» Task material:
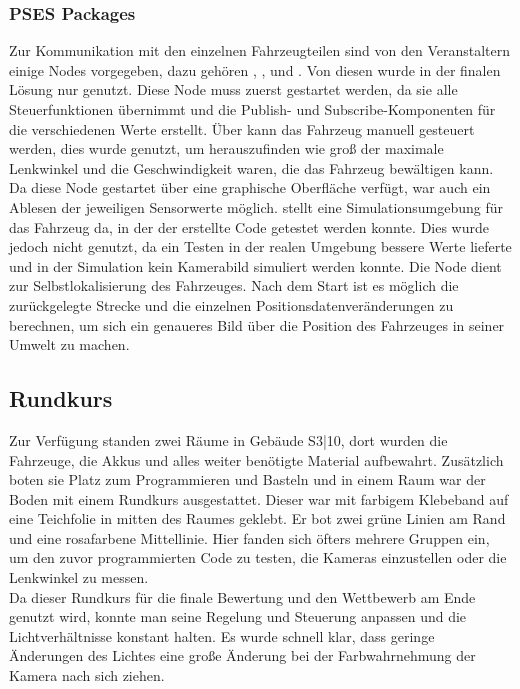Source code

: \subsubsection{PSES Packages}
\label{sec:psespackages}
Zur Kommunikation mit den einzelnen Fahrzeugteilen sind von den Veranstaltern einige Nodes vorgegeben, dazu gehören , ,  und . Von diesen wurde in der finalen Lösung nur  genutzt. Diese Node muss zuerst gestartet werden, da sie alle Steuerfunktionen übernimmt und die Publish- und Subscribe-Komponenten für die verschiedenen Werte erstellt. 
Über  kann das Fahrzeug manuell gesteuert werden, dies wurde genutzt, um herauszufinden wie groß der maximale Lenkwinkel und die Geschwindigkeit waren, die das Fahrzeug bewältigen kann. Da diese Node gestartet über eine graphische Oberfläche verfügt, war auch ein Ablesen der jeweiligen Sensorwerte möglich.  stellt eine Simulationsumgebung für das Fahrzeug da, in der der erstellte Code getestet werden konnte. Dies wurde jedoch nicht genutzt, da ein Testen in der realen Umgebung bessere Werte lieferte und in der Simulation kein Kamerabild simuliert werden konnte. 
Die Node  dient zur Selbstlokalisierung des Fahrzeuges. Nach dem Start ist es möglich die zurückgelegte Strecke und die einzelnen Positionsdatenveränderungen zu berechnen, um sich ein genaueres Bild über die Position des Fahrzeuges in seiner Umwelt zu machen.

\subsection{Rundkurs}
\label{sec:rundkurs}
Zur Verfügung standen zwei Räume in Gebäude S3|10, dort wurden die Fahrzeuge, die Akkus und alles weiter benötigte Material aufbewahrt. Zusätzlich boten sie Platz zum Programmieren und Basteln und in einem Raum war der Boden mit einem Rundkurs ausgestattet. Dieser war mit farbigem Klebeband auf eine Teichfolie in mitten des Raumes geklebt. Er bot zwei grüne Linien am Rand und eine rosafarbene Mittellinie. Hier fanden sich öfters mehrere Gruppen ein, um den zuvor programmierten Code zu testen, die Kameras einzustellen oder die Lenkwinkel zu messen. \\
Da dieser Rundkurs für die finale Bewertung und den Wettbewerb am Ende genutzt wird, konnte man seine Regelung und Steuerung anpassen und die Lichtverhältnisse konstant halten. Es wurde schnell klar, dass geringe Änderungen des Lichtes eine große Änderung bei der Farbwahrnehmung der Kamera nach sich ziehen.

» What is being asked: The answer should be one number only: how many lines in the listing hold "einzelnen".

» Response for this exercise: 2